Required math: calculus

Required physics: Schrödinger equation

Reference: Griffiths, David J. (2005), Introduction to Quantum Mechanics, 2nd Edition; Pearson Education – Problem 2.19.

The rate of change of probability of a particle in a given range of ${x}$ can be written as the difference in probability current at the two ends. The current is defined as

$\displaystyle J(x,t)\equiv\frac{i\hbar}{2m}\left(\frac{\partial\Psi^*}{\partial x}\Psi-\frac{\partial\Psi}{\partial x}\Psi^*\right) \ \ \ \ \ (1)$

For the free particle, a stationary state is given by

$\displaystyle \Psi(x,t)=Ae^{ikx}e^{-i\hbar k^{2}t/2m} \ \ \ \ \ (2)$

The probability current for this state is found by working out the derivative:

 $\displaystyle \frac{\partial\Psi}{\partial x}$ $\displaystyle =$ $\displaystyle ikAe^{ikx}e^{-i\hbar k^{2}t/2m}\ \ \ \ \ (3)$ $\displaystyle$ $\displaystyle =$ $\displaystyle ik\Psi \ \ \ \ \ (4)$

So we get

 $\displaystyle J(x,t)$ $\displaystyle =$ $\displaystyle \frac{i\hbar k}{2m}\left(-i\left|\Psi\right|^{2}-i\left|\Psi\right|^{2}\right)\ \ \ \ \ (5)$ $\displaystyle$ $\displaystyle =$ $\displaystyle \frac{\hbar k}{m}\left|A\right|^{2} \ \ \ \ \ (6)$

(The complex exponentials cancel out in ${\left|\Psi\right|^{2}}$.) Since the current is positive, it ‘flows’ in the positive ${x}$ direction. Note that the current is independent of ${x}$, so the probability of a particle being found in any given range of ${x}$ is constant. (Actually, as we’ve seen, a free particle can’t exist in a single stationary state since such a state cannot be normalized.)

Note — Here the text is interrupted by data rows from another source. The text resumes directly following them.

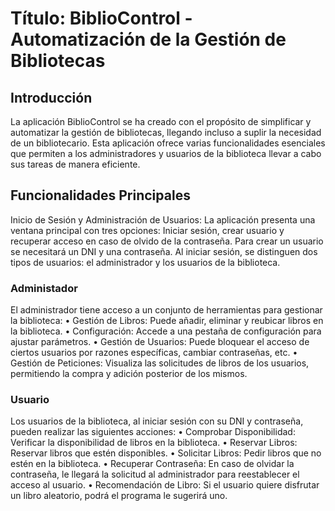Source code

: # Título: BiblioControl - Automatización de la Gestión de Bibliotecas
## Introducción
La aplicación BiblioControl se ha creado con el propósito de simplificar y automatizar la gestión de bibliotecas, llegando incluso a suplir la necesidad de un bibliotecario. Esta aplicación ofrece varias funcionalidades esenciales que permiten a los administradores y usuarios de la biblioteca llevar a cabo sus tareas de manera eficiente.

## Funcionalidades Principales
Inicio de Sesión y Administración de Usuarios: La aplicación presenta una ventana principal con tres opciones: Iniciar sesión, crear usuario y recuperar acceso en caso de olvido de la contraseña. Para crear un usuario se necesitará un DNI y una contraseña. Al iniciar sesión, se distinguen dos tipos de usuarios: el administrador y los usuarios de la biblioteca.
### Administador
El administrador tiene acceso a un conjunto de herramientas para gestionar la biblioteca:
•	Gestión de Libros: Puede añadir, eliminar y reubicar libros en la biblioteca.
•	Configuración: Accede a una pestaña de configuración para ajustar parámetros.
•	Gestión de Usuarios: Puede bloquear el acceso de ciertos usuarios por razones específicas, cambiar contraseñas, etc.
•	Gestión de Peticiones: Visualiza las solicitudes de libros de los usuarios, permitiendo la compra y adición posterior de los mismos.
### Usuario
Los usuarios de la biblioteca, al iniciar sesión con su DNI y contraseña, pueden realizar las siguientes acciones:
•	Comprobar Disponibilidad: Verificar la disponibilidad de libros en la biblioteca.
•	Reservar Libros: Reservar libros que estén disponibles.
•	Solicitar Libros: Pedir libros que no estén en la biblioteca.
•	Recuperar Contraseña: En caso de olvidar la contraseña, le llegará la solicitud al administrador para reestablecer el acceso al usuario.
•	Recomendación de Libro: Si el usuario quiere disfrutar un libro aleatorio, podrá el programa le sugerirá uno.
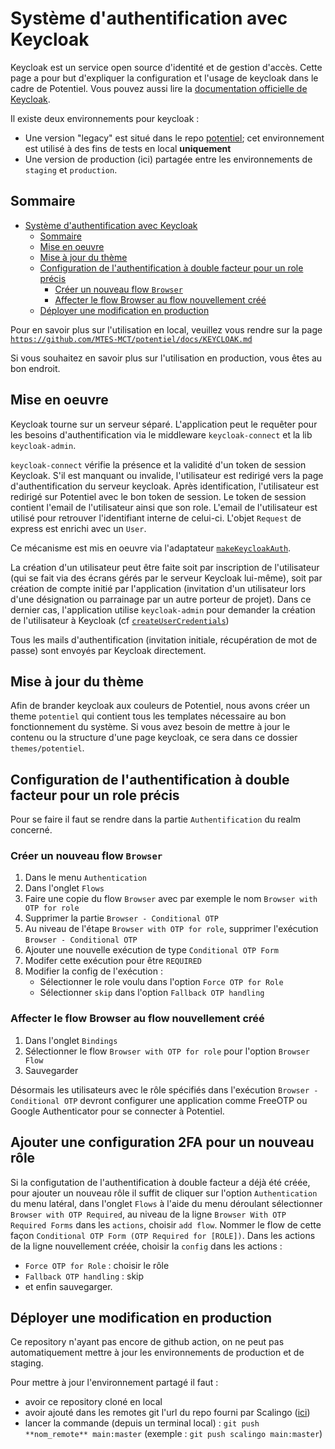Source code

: # Système d'authentification avec Keycloak

Keycloak est un service open source d'identité et de gestion d'accès.
Cette page a pour but d'expliquer la configuration et l'usage de keycloak dans le cadre de Potentiel.
Vous pouvez aussi lire la [documentation officielle de Keycloak](https://www.keycloak.org/documentation).

Il existe deux environnements pour keycloak :

- Une version "legacy" est situé dans le repo [potentiel](https://github.com/MTES-MCT/potentiel); cet environnement est utilisé à des fins de tests en local **uniquement**
- Une version de production (ici) partagée entre les environnements de `staging` et `production`.

## Sommaire

- [Système d'authentification avec Keycloak](#système-dauthentification-avec-keycloak)
  - [Sommaire](#sommaire)
  - [Mise en oeuvre](#mise-en-oeuvre)
  - [Mise à jour du thème](#mise-à-jour-du-thème)
  - [Configuration de l'authentification à double facteur pour un role précis](#configuration-de-lauthentification-à-double-facteur-pour-un-role-précis)
    - [Créer un nouveau flow `Browser`](#créer-un-nouveau-flow-browser)
    - [Affecter le flow Browser au flow nouvellement créé](#affecter-le-flow-browser-au-flow-nouvellement-créé)
  - [Déployer une modification en production](#déployer-une-modification-en-production)

Pour en savoir plus sur l'utilisation en local, veuillez vous rendre sur la page [`https://github.com/MTES-MCT/potentiel/docs/KEYCLOAK.md`](https://github.com/MTES-MCT/potentiel/blob/master/docs/KEYCLOAK.md)

Si vous souhaitez en savoir plus sur l'utilisation en production, vous êtes au bon endroit.

## Mise en oeuvre

Keycloak tourne sur un serveur séparé. L'application peut le requêter pour les besoins d'authentification via le middleware `keycloak-connect` et la lib `keycloak-admin`.

`keycloak-connect` vérifie la présence et la validité d'un token de session Keycloak. S'il est manquant ou invalide, l'utilisateur est redirigé vers la page d'authentification du serveur keycloak. Après identification, l'utilisateur est redirigé sur Potentiel avec le bon token de session.
Le token de session contient l'email de l'utilisateur ainsi que son role. L'email de l'utilisateur est utilisé pour retrouver l'identifiant interne de celui-ci. L'objet `Request` de express est enrichi avec un `User`.

Ce mécanisme est mis en oeuvre via l'adaptateur [`makeKeycloakAuth`](https://github.com/MTES-MCT/potentiel/blob/master/src/infra/keycloak/makeKeycloakAuth.ts).

La création d'un utilisateur peut être faite soit par inscription de l'utilisateur (qui se fait via des écrans gérés par le serveur Keycloak lui-même), soit par création de compte initié par l'application (invitation d'un utilisateur lors d'une désignation ou parrainage par un autre porteur de projet).
Dans ce dernier cas, l'application utilise `keycloak-admin` pour demander la création de l'utilisateur à Keycloak (cf [`createUserCredentials`](<[../src/infra/keycloak-legacy/createUserCredentials.ts](https://github.com/MTES-MCT/potentiel/blob/master/src/infra/keycloak/createUserCredentials.ts)>))

Tous les mails d'authentification (invitation initiale, récupération de mot de passe) sont envoyés par Keycloak directement.

## Mise à jour du thème

Afin de brander keycloak aux couleurs de Potentiel, nous avons créer un theme `potentiel` qui contient tous les templates nécessaire au bon fonctionnement du système. Si vous avez besoin de mettre à jour le contenu ou la structure d'une page keycloak, ce sera dans ce dossier `themes/potentiel`.

## Configuration de l'authentification à double facteur pour un role précis

Pour se faire il faut se rendre dans la partie `Authentification` du realm concerné.

### Créer un nouveau flow `Browser`

1. Dans le menu `Authentication`
1. Dans l'onglet `Flows`
1. Faire une copie du flow `Browser` avec par exemple le nom `Browser with OTP for role`
1. Supprimer la partie `Browser - Conditional OTP`
1. Au niveau de l'étape `Browser with OTP for role`, supprimer l'exécution `Browser - Conditional OTP`
1. Ajouter une nouvelle exécution de type `Conditional OTP Form`
1. Modifer cette exécution pour être `REQUIRED`
1. Modifier la config de l'exécution :
   - Sélectionner le role voulu dans l'option `Force OTP for Role`
   - Sélectionner `skip` dans l'option `Fallback OTP handling`

### Affecter le flow Browser au flow nouvellement créé

1. Dans l'onglet `Bindings`
1. Sélectionner le flow `Browser with OTP for role` pour l'option `Browser Flow`
1. Sauvegarder

Désormais les utilisateurs avec le rôle spécifiés dans l'exécution `Browser - Conditional OTP` devront configurer une application comme FreeOTP ou Google Authenticator pour se connecter à Potentiel.

## Ajouter une configuration 2FA pour un nouveau rôle

Si la configutation de l'authentification à double facteur a déjà été créée, pour ajouter un nouveau rôle il suffit de cliquer sur l'option `Authentication` du menu latéral, dans l'onglet `Flows` à l'aide du menu déroulant sélectionner `Browser with OTP Required`, au niveau de la ligne `Browser With OTP Required Forms` dans les `actions`, choisir `add flow`. Nommer le flow de cette façon `Conditional OTP Form (OTP Required for [ROLE])`.
Dans les actions de la ligne nouvellement créée, choisir la `config` dans les actions :

- `Force OTP for Role` : choisir le rôle
- `Fallback OTP handling` : skip
- et enfin sauvegarger.

## Déployer une modification en production

Ce repository n'ayant pas encore de github action, on ne peut pas automatiquement mettre à jour les environnements de production et de staging.

Pour mettre à jour l'environnement partagé il faut :

- avoir ce repository cloné en local
- avoir ajouté dans les remotes git l'url du repo fourni par Scalingo ([ici](https://dashboard.scalingo.com/apps/osc-secnum-fr1/keycloak-potentiel/deploy/config))
- lancer la commande (depuis un terminal local) : `git push **nom_remote** main:master`
  (exemple : `git push scalingo main:master`)
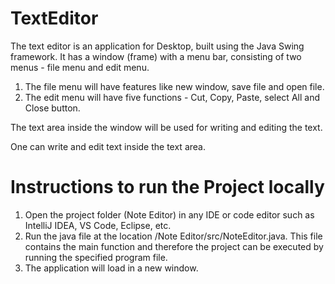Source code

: # TextEditor

The text editor is an application for Desktop, built using the Java Swing framework. It has a window (frame) with a menu bar, consisting of two menus - file menu and edit menu.
1. The file menu will have features like new window, save file and open file.
2. The edit menu will have five functions - Cut, Copy, Paste, select All and Close button.
   
The text area inside the window will be used for writing and editing the text.

One can write and edit text inside the text area.

# Instructions to run the Project locally

1. Open the project folder (Note Editor) in any IDE or code editor such as IntelliJ IDEA, VS Code, Eclipse, etc.
2. Run the java file at the location /Note Editor/src/NoteEditor.java. This file contains the main function and therefore the project can be executed by running the specified program file.
3. The application will load in a new window.
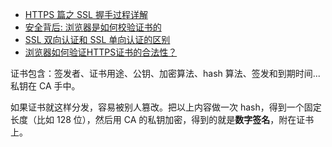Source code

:- [HTTPS 篇之 SSL 握手过程详解](https://razeen.me/posts/ssl-handshake-detail/)
- [安全背后: 浏览器是如何校验证书的](https://cjting.me/2021/03/02/how-to-validate-tls-certificate/)
- [SSL 双向认证和 SSL 单向认证的区别](https://www.jianshu.com/p/fb5fe0165ef2)
- [浏览器如何验证HTTPS证书的合法性？](https://www.zhihu.com/question/37370216)

证书包含：签发者、证书用途、公钥、加密算法、hash 算法、签发和到期时间...私钥在 CA 手中。

如果证书就这样分发，容易被别人篡改。把以上内容做一次 hash，得到一个固定长度（比如 128 位），然后用 CA 的私钥加密，得到的就是**数字签名**，附在证书上。

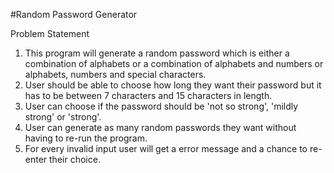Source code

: #Random Password Generator

Problem Statement
1. This program will generate a random password which is either a combination of alphabets or a combination
of alphabets and numbers or alphabets, numbers and special characters.
2. User should be able to choose how long they want their password but it has to be between 7 characters 
and 15 characters in length.
3. User can choose if the password should be 'not so strong', 'mildly strong' or 'strong'.
4. User can generate as many random passwords they want without having to re-run the program.
5. For every invalid input user will get a error message and a chance to re-enter their choice.
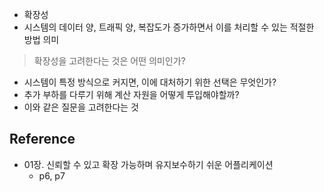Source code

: - 확장성
- 시스템의 데이터 양, 트래픽 양, 복잡도가 증가하면서 이를 처리할 수 있는 적절한 방법 의미

> 확장성을 고려한다는 것은 어떤 의미인가?

- 시스템이 특정 방식으로 커지면, 이에 대처하기 위한 선택은 무엇인가?
- 추가 부하를 다루기 위해 계산 자원을 어떻게 투입해야할까?
- 이와 같은 질문을 고려한다는 것
## Reference
- 01장. 신뢰할 수 있고 확장 가능하며 유지보수하기 쉬운 어플리케이션
	- p6, p7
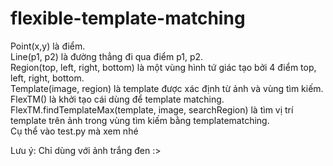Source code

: # flexible-template-matching

Point(x,y) là điểm.  
Line(p1, p2) là đường thẳng đi qua điểm p1, p2.  
Region(top, left, right, bottom) là một vùng hình tứ giác tạo bởi 4 điểm top, left, right, bottom.  
Template(image, region) là template được xác định từ ảnh và vùng tìm kiếm.   
FlexTM() là khởi tạo cái dùng để template matching.  
FlexTM.findTemplateMax(template, image, searchRegion) là tìm vị trí template trên ảnh trong vùng tìm kiếm bằng templatematching.  
Cụ thể vào test.py mà xem nhé  

Lưu ý: Chỉ dùng với ảnh trắng đen :>  
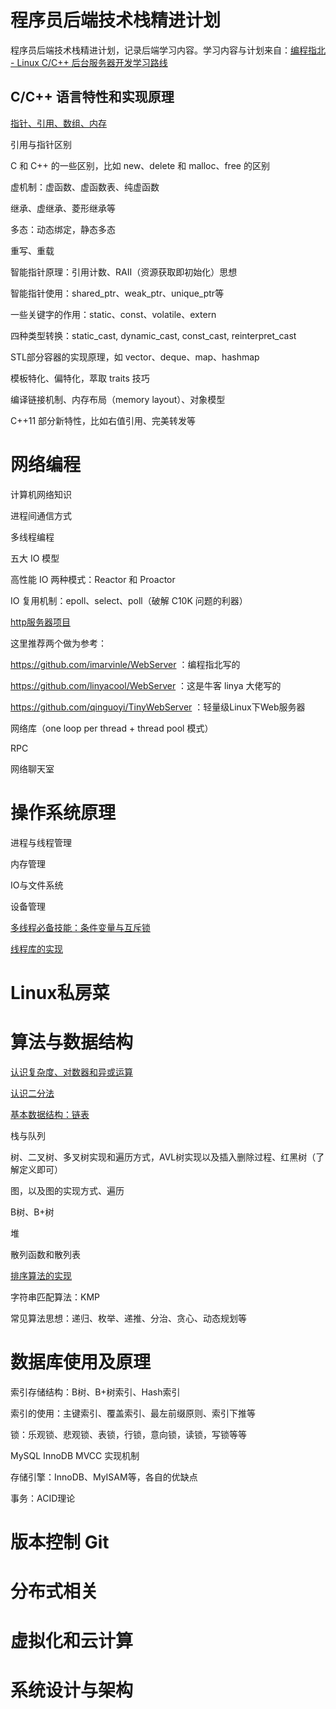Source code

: # 程序员后端技术栈精进计划

程序员后端技术栈精进计划，记录后端学习内容。学习内容与计划来自：[编程指北 - Linux C/C++ 后台服务器开发学习路线](https://mp.weixin.qq.com/s/rVjn6GuCV0NFl2ZyVjxdyw)

## C/C++ 语言特性和实现原理

[指针、引用、数组、内存](note/c_cpp/pointer.md)

引用与指针区别

C 和 C++ 的一些区别，比如 new、delete 和 malloc、free 的区别

虚机制：虚函数、虚函数表、纯虚函数

继承、虚继承、菱形继承等

多态：动态绑定，静态多态

重写、重载

智能指针原理：引用计数、RAII（资源获取即初始化）思想

智能指针使用：shared_ptr、weak_ptr、unique_ptr等

一些关键字的作用：static、const、volatile、extern

四种类型转换：static_cast, dynamic_cast, const_cast, reinterpret_cast

STL部分容器的实现原理，如 vector、deque、map、hashmap

模板特化、偏特化，萃取 traits 技巧

编译链接机制、内存布局（memory layout）、对象模型

C++11 部分新特性，比如右值引用、完美转发等

# 网络编程

计算机网络知识

进程间通信方式

多线程编程

五大 IO 模型

高性能 IO 两种模式：Reactor 和 Proactor

IO 复用机制：epoll、select、poll（破解 C10K 问题的利器）

[http服务器项目](https://github.com/Fan6514/httpServer4c)

这里推荐两个做为参考：

https://github.com/imarvinle/WebServer ：编程指北写的

https://github.com/linyacool/WebServer ：这是牛客 linya 大佬写的

https://github.com/qinguoyi/TinyWebServer ：轻量级Linux下Web服务器

网络库（one loop per thread + thread pool 模式）

RPC

网络聊天室

# 操作系统原理

进程与线程管理

内存管理

IO与文件系统

设备管理

[多线程必备技能：条件变量与互斥锁](note/os/cond.md)

[线程库的实现](note/os/threadpool.md)

# Linux私房菜

# 算法与数据结构

[认识复杂度、对数器和异或运算](note/data_structure/base.md)

[认识二分法](note/data_structure/binary.md)

[基本数据结构：链表](note/data_structure/list.md)

栈与队列

树、二叉树、多叉树实现和遍历方式，AVL树实现以及插入删除过程、红黑树（了解定义即可）

图，以及图的实现方式、遍历

B树、B+树

堆

散列函数和散列表

[排序算法的实现](note/data_structure/sort.md)

字符串匹配算法：KMP

常见算法思想：递归、枚举、递推、分治、贪心、动态规划等

# 数据库使用及原理

索引存储结构：B树、B+树索引、Hash索引

索引的使用：主键索引、覆盖索引、最左前缀原则、索引下推等

锁：乐观锁、悲观锁、表锁，行锁，意向锁，读锁，写锁等等

MySQL InnoDB MVCC 实现机制

存储引擎：InnoDB、MyISAM等，各自的优缺点

事务：ACID理论

# 版本控制 Git

# 分布式相关

# 虚拟化和云计算

# 系统设计与架构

2 thoughts on “The free particle: probability current”

1. George

If I understood the theory well, a free particle cannot exist in a stationary state so we should probably have the integral over k form of the wave equation? Are we allowed to use stationary states as a mathematically useful trick which does not have any physical meaning, and getting right results? The integral form shouldn’t have given the same result?